Operadores en Singapur destacan que para abril el diferencial FOB entre la soja brasileña y la estadounidense ronda los USD 50 por tonelada, lo que carece de lógica comercial. Bajo estas condiciones, China pagaría un sobreprecio de hasta 400 millones de dólares por el cupo adicional de 8 millones de toneladas. Además, las procesadoras privadas chinas enfrentan un arancel del 13% para el producto de EE. UU., frente a solo un 3% para el sudamericano. Por ello, se especula que estas compras estatales podrían terminar únicamente en las reservas estratégicas del país.

La soja en Chicago ya vivió un momento similar el último noviembre, para terminar devolviendo todas las ganancias de entonces un mes después. Imposible tratar de intuir cómo sigue (CME)

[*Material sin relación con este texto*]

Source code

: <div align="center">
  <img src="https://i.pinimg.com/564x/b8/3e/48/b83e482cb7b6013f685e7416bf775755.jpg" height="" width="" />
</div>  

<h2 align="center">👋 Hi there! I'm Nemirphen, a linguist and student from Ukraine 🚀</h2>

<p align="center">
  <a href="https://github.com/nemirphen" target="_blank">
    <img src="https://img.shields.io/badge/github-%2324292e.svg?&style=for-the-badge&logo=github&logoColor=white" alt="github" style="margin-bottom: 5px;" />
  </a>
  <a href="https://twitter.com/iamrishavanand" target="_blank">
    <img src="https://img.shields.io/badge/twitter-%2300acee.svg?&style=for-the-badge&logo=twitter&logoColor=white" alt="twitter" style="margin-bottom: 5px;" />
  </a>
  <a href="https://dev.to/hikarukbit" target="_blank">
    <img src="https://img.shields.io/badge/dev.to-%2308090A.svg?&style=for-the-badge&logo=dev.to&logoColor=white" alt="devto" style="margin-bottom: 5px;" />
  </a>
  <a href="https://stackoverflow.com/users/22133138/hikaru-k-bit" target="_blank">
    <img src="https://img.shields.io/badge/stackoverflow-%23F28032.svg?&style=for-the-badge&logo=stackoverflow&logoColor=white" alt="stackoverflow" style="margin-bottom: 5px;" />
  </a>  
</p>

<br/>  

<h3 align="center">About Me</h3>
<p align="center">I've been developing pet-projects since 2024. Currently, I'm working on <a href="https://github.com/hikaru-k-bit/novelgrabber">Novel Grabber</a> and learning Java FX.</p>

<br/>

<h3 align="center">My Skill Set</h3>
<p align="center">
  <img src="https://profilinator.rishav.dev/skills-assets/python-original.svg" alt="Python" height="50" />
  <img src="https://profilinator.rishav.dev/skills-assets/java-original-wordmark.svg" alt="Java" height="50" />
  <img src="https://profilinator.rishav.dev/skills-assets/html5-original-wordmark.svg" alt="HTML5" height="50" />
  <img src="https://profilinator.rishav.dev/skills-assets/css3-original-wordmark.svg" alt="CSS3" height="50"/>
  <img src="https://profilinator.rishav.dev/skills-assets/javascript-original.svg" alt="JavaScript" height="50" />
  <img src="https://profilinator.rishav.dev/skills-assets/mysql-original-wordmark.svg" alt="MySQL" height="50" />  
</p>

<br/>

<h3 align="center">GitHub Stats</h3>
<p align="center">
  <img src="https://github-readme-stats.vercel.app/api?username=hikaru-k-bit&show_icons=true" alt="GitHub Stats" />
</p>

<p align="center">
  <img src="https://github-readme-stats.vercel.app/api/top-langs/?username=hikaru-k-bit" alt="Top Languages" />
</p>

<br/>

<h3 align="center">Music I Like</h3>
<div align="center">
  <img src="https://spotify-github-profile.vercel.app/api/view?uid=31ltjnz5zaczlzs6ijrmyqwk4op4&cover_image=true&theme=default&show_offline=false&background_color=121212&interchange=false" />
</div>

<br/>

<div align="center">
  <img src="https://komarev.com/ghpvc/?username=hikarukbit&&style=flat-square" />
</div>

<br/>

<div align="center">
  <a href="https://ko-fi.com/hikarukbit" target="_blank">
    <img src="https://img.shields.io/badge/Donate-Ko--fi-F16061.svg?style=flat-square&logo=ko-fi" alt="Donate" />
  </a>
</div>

Incertidumbre para la producción argentina

La Argentina venía registrando un crecimiento en sus envíos de poroto de soja hacia el mercado chino. Según el informe de enero del Servicio Agrícola Exterior (FAS) del Departamento de Agricultura de Estados Unidos (USDA), se proyectaba que el país exportaría 8,2 millones de toneladas en 2026, lo que representaría un incremento del 5% respecto al año anterior y el volumen más alto desde el ciclo 2019/20. Sin embargo, estas proyecciones están ahora bajo cuestionamiento, ya que las posibilidades de competir en el mercado asiático se han vuelto inciertas a pesar de tener uno de los precios más bajos del mundo.

A los factores mencionados se suma el posible apoyo al diésel renovable en Estados Unidos, otro elemento que Trump ha puesto sobre la mesa como factor alcista. El mercado aguarda hechos concretos para evitar que se repita la caída de precios vista en diciembre. El próximo martes se publicará un nuevo informe WASDE del USDA, el cual genera gran expectativa, dado que los técnicos del organismo difícilmente pudieron prever el anuncio de los 8 millones de toneladas. A partir de ahora, el mercado internacional de la soja se encamina hacia un periodo de absoluta volatilidad.